Problem to work on:
Report every line below that holds the word "usuário".

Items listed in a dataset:
____

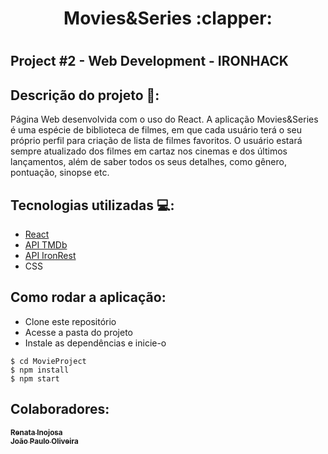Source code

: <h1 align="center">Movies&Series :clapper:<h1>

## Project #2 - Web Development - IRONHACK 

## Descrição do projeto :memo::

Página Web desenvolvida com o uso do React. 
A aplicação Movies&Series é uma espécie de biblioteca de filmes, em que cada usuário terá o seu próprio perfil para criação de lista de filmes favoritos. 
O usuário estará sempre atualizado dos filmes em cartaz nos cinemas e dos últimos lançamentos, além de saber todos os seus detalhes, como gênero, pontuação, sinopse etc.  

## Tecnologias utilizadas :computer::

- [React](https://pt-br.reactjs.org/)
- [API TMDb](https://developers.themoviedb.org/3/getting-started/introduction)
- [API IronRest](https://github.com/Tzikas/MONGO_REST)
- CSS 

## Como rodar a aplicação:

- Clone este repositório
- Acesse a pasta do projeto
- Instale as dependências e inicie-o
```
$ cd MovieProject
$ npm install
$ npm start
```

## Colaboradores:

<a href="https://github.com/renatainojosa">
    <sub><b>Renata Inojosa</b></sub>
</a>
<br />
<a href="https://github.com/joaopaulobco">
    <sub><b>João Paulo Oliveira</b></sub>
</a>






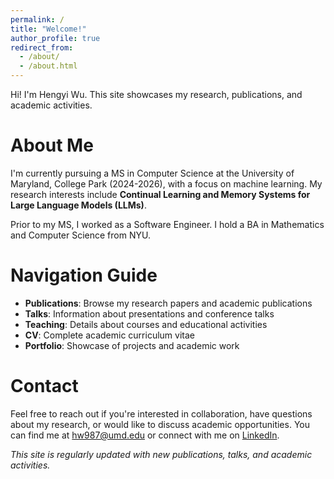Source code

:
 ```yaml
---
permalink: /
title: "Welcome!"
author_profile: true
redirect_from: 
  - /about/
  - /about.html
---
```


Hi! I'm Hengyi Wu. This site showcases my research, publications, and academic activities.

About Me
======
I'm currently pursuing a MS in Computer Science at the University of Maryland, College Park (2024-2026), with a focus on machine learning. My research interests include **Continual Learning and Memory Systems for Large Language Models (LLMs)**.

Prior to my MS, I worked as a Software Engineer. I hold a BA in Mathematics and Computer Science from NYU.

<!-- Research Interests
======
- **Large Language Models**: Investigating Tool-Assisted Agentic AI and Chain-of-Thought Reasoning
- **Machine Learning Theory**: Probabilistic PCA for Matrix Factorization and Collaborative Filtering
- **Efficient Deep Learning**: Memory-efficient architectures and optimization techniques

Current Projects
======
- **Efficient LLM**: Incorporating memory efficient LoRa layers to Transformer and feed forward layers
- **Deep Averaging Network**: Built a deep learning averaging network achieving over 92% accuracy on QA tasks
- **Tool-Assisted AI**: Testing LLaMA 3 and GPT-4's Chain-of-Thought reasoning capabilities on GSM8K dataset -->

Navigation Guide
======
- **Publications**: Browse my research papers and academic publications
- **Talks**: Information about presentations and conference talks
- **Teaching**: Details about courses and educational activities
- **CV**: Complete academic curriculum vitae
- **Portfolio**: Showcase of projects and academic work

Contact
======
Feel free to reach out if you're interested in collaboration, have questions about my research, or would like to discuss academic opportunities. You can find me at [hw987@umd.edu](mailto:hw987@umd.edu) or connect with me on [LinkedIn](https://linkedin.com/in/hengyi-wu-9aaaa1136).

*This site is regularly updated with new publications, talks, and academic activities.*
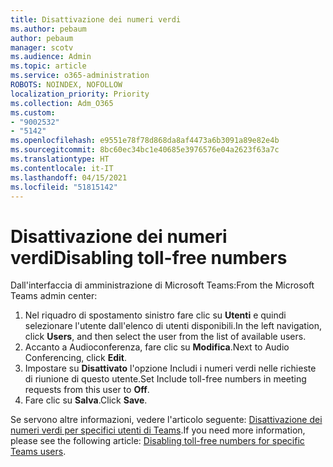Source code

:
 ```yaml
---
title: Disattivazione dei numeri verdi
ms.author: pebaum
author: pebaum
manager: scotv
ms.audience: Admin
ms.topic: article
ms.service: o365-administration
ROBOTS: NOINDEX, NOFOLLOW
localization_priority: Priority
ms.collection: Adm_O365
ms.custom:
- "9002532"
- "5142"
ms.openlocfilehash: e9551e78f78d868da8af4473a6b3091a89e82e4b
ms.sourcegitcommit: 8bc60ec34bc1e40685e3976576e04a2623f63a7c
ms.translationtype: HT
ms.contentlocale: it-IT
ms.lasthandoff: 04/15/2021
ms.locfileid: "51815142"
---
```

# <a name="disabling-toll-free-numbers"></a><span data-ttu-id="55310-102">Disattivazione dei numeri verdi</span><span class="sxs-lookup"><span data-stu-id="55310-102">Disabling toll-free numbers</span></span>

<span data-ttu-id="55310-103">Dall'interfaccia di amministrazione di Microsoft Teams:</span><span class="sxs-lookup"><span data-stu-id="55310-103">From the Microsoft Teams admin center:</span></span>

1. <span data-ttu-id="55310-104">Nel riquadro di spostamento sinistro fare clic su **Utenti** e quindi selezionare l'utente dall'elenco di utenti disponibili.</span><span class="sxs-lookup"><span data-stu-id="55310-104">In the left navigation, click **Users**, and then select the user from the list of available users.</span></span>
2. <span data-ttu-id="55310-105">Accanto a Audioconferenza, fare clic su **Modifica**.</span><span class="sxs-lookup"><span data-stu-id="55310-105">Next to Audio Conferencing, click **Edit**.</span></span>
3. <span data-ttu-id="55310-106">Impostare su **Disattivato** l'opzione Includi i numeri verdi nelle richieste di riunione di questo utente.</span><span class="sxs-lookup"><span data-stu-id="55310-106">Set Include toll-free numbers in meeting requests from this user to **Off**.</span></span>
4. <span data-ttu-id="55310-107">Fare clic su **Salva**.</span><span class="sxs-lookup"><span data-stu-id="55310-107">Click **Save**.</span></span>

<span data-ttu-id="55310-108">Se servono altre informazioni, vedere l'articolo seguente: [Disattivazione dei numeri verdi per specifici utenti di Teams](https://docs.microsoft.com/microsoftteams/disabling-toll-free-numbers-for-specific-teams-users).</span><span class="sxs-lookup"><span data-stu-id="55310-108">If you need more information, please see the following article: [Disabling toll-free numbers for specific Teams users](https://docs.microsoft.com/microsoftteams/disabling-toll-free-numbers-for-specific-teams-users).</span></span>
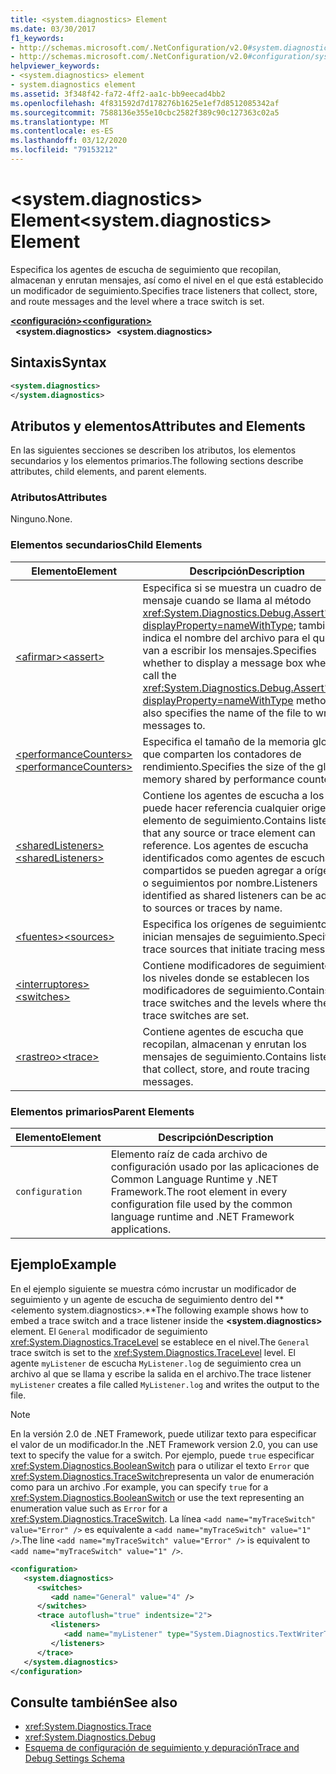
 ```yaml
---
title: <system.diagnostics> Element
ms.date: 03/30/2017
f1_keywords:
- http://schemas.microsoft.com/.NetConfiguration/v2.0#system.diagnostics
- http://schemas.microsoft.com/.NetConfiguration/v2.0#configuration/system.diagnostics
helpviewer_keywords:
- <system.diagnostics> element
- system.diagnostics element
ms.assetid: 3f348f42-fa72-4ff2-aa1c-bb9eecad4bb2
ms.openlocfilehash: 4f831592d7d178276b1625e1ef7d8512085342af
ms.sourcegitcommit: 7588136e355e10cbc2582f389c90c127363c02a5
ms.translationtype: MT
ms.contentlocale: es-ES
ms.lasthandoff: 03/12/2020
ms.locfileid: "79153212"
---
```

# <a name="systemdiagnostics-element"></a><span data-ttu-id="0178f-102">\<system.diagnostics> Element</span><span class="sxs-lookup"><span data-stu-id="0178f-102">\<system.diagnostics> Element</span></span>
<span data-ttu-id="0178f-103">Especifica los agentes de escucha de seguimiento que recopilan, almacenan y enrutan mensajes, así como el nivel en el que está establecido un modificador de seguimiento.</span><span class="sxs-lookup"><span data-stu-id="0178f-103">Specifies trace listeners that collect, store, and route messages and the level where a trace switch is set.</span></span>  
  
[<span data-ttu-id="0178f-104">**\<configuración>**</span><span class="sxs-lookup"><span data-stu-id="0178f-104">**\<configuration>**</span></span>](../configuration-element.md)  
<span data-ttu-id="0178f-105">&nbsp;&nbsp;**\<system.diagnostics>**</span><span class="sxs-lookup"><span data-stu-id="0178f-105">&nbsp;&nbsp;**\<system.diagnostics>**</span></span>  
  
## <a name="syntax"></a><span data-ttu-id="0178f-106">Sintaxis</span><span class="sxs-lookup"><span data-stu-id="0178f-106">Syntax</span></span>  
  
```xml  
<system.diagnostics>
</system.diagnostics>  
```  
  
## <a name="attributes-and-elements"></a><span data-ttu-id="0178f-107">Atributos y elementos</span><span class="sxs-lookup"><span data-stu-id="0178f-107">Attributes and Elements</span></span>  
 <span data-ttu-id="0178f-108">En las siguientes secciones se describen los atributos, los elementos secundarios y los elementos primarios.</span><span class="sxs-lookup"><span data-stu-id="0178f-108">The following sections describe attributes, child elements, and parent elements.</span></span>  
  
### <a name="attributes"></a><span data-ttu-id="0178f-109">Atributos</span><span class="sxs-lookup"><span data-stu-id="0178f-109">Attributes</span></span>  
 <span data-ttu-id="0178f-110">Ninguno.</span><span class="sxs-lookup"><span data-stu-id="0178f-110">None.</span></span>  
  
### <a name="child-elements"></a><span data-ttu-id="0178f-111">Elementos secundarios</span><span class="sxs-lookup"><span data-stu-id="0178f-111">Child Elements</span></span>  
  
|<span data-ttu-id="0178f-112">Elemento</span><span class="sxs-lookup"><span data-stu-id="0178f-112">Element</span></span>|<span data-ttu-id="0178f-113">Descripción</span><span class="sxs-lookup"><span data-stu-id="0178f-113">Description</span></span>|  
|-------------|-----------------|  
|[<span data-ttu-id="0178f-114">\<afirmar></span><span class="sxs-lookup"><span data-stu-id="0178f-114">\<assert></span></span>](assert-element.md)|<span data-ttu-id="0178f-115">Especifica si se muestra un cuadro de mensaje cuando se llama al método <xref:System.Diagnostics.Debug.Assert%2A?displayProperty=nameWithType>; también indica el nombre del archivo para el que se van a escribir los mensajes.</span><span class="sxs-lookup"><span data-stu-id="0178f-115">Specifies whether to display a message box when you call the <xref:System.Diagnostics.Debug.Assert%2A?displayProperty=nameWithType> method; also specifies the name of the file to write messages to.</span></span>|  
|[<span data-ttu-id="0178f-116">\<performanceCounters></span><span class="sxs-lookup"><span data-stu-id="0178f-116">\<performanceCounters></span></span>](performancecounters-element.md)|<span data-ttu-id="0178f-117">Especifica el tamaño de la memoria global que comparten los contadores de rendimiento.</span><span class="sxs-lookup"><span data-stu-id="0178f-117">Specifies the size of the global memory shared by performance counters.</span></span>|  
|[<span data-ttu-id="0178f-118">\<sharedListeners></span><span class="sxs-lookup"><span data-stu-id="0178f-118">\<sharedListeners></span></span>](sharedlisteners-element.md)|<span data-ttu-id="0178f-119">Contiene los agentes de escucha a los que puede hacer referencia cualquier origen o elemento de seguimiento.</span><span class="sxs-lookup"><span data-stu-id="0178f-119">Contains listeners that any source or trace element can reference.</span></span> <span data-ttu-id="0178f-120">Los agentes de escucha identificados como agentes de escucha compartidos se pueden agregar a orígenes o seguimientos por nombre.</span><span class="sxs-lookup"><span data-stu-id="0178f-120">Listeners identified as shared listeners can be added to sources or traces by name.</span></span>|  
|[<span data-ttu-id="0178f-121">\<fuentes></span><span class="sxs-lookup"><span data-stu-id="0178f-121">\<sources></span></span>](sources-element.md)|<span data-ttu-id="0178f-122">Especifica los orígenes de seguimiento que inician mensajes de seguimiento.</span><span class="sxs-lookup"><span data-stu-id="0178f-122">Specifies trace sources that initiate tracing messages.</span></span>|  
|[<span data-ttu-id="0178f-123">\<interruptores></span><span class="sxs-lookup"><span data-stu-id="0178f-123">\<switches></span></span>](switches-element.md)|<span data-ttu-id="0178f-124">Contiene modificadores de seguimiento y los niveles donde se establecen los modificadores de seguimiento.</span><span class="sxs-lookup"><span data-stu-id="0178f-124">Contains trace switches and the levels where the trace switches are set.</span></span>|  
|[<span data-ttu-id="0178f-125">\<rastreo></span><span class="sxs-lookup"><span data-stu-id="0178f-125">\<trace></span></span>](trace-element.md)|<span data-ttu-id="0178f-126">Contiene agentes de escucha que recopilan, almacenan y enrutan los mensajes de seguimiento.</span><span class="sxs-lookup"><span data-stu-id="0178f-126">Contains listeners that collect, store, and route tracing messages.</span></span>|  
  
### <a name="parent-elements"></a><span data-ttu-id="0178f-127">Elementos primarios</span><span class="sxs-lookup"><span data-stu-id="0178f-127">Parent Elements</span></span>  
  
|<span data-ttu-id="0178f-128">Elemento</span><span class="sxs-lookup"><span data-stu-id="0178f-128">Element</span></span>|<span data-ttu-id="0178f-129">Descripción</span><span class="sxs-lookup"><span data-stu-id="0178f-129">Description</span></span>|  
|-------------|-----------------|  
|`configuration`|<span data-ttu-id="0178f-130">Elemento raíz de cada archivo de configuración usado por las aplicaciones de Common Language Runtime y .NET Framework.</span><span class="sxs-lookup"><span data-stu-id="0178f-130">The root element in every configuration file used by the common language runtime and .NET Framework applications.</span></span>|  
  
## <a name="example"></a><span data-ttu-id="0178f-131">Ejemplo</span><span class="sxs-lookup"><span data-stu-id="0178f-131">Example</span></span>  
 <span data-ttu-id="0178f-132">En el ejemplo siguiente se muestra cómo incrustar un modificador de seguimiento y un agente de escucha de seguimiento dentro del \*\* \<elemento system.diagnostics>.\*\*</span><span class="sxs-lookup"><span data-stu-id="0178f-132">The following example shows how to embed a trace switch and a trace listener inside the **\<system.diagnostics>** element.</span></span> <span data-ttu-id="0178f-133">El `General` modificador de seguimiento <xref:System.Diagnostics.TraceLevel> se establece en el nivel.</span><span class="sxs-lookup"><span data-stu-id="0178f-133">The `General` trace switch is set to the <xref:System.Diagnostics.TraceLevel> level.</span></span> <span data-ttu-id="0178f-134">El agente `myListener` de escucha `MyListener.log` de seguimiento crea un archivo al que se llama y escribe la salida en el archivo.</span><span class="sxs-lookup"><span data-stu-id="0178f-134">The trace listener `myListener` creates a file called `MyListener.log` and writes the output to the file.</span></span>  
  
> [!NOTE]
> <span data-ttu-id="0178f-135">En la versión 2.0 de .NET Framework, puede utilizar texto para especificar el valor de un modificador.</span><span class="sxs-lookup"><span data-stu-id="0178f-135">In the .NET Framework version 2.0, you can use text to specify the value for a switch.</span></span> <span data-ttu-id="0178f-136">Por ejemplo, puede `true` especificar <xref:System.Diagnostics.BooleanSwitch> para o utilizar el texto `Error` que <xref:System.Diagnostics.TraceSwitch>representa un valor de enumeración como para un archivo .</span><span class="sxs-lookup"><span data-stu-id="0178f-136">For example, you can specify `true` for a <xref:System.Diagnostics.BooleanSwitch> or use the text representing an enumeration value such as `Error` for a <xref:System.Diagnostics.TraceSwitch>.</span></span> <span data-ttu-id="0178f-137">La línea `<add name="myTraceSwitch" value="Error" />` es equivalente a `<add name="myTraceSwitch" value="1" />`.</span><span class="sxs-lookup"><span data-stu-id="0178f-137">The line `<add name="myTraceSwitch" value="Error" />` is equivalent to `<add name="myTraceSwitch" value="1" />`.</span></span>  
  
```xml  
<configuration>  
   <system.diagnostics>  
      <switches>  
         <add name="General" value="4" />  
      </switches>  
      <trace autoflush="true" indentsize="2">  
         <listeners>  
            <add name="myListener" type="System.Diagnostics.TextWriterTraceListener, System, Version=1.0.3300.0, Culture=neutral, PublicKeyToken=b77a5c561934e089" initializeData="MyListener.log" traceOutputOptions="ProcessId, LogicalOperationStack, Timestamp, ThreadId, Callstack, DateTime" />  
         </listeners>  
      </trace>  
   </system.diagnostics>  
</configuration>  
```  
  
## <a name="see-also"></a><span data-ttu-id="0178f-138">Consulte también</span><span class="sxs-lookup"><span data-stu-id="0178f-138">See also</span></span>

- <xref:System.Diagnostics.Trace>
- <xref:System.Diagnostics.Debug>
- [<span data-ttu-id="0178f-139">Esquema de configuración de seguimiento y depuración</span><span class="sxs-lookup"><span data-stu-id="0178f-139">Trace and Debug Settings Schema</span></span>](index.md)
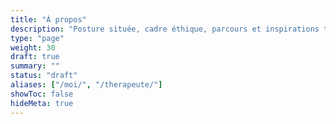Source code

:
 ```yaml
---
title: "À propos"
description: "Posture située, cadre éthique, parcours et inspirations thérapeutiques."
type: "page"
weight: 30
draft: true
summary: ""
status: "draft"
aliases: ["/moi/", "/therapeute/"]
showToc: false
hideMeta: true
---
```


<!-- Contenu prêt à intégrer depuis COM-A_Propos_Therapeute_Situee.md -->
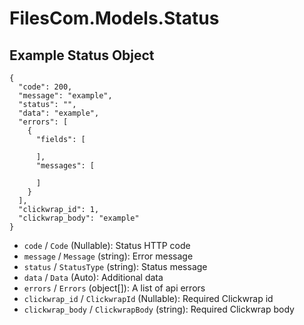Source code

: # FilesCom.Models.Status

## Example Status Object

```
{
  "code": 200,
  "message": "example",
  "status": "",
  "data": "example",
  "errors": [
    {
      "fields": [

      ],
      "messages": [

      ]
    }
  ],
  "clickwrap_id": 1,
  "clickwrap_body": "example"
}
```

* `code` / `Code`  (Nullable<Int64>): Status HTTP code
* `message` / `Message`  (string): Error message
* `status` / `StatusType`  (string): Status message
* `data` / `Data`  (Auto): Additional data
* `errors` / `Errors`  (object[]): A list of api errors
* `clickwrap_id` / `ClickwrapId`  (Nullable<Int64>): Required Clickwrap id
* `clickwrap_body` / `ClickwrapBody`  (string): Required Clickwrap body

____

Exercise solution:
A aplicação Movies&Series é uma espécie de biblioteca de filmes, em que cada usuário terá o seu próprio perfil para criação de lista de filmes favoritos. 
O usuário estará sempre atualizado dos filmes em cartaz nos cinemas e dos últimos lançamentos, além de saber todos os seus detalhes, como gênero, pontuação, sinopse etc.  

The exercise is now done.